WHAT THE EXERCISE ASKS: Within the records, which lines hold the string "integer"? Report each one by copying it.
*** THE RECORDS ***
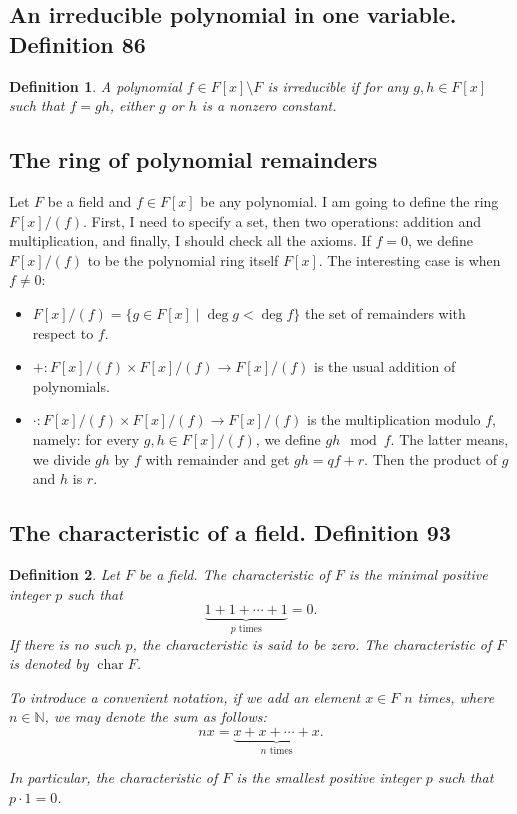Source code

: \documentclass{article}
\newtheorem*{customdefinition}{Definition}
\begin{document}
\subsection*{An irreducible polynomial in one variable. Definition 86}
\begin{customdefinition}
A polynomial \( f \in F[x] \setminus F \) is irreducible if for any \( g, h \in F[x] \) such that \( f = gh \), either \( g \) or \( h \) is a nonzero constant.
\end{customdefinition}

\subsection*{The ring of polynomial remainders}
Let \( F \) be a field and \( f \in F[x] \) be any polynomial. I am going to define the ring \( F[x]/(f) \). First, I need to specify a set, then two operations: addition and multiplication, and finally, I should check all the axioms. If \( f = 0 \), we define \( F[x]/(f) \) to be the polynomial ring itself \( F[x] \). The interesting case is when \( f \neq 0 \):
\begin{itemize}
    \item \( F[x]/(f) = \{g \in F[x] \mid \deg g < \deg f \} \) the set of remainders with respect to \( f \).
    \item \( +: F[x]/(f) \times F[x]/(f) \rightarrow F[x]/(f) \) is the usual addition of polynomials.
    \item \( \cdot : F[x]/(f) \times F[x]/(f) \rightarrow F[x]/(f) \) is the multiplication modulo \( f \), namely: for every \( g, h \in F[x]/(f) \), we define \( gh \mod f \). The latter means, we divide \( gh \) by \( f \) with remainder and get \( gh = qf + r \). Then the product of \( g \) and \( h \) is \( r \).
\end{itemize}

\subsection*{The characteristic of a field. Definition 93}
\begin{customdefinition}
Let \( F \) be a field. The characteristic of \( F \) is the minimal positive integer \( p \) such that
\[
\underbrace{1 + 1 + \cdots + 1}_{p \text{ times}} = 0.
\]
If there is no such \( p \), the characteristic is said to be zero. The characteristic of \( F \) is denoted by \( \operatorname{char} F \).

To introduce a convenient notation, if we add an element \( x \in F \) \( n \) times, where \( n \in \mathbb{N} \), we may denote the sum as follows:
\[
nx = \underbrace{x + x + \cdots + x}_{n \text{ times}}.
\]

In particular, the characteristic of \( F \) is the smallest positive integer \( p \) such that \( p \cdot 1 = 0 \).
\end{customdefinition}
\end{document}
***
SOLUTION TO THE EXERCISE:
Let \( F \) be a field. The characteristic of \( F \) is the minimal positive integer \( p \) such that
In particular, the characteristic of \( F \) is the smallest positive integer \( p \) such that \( p \cdot 1 = 0 \).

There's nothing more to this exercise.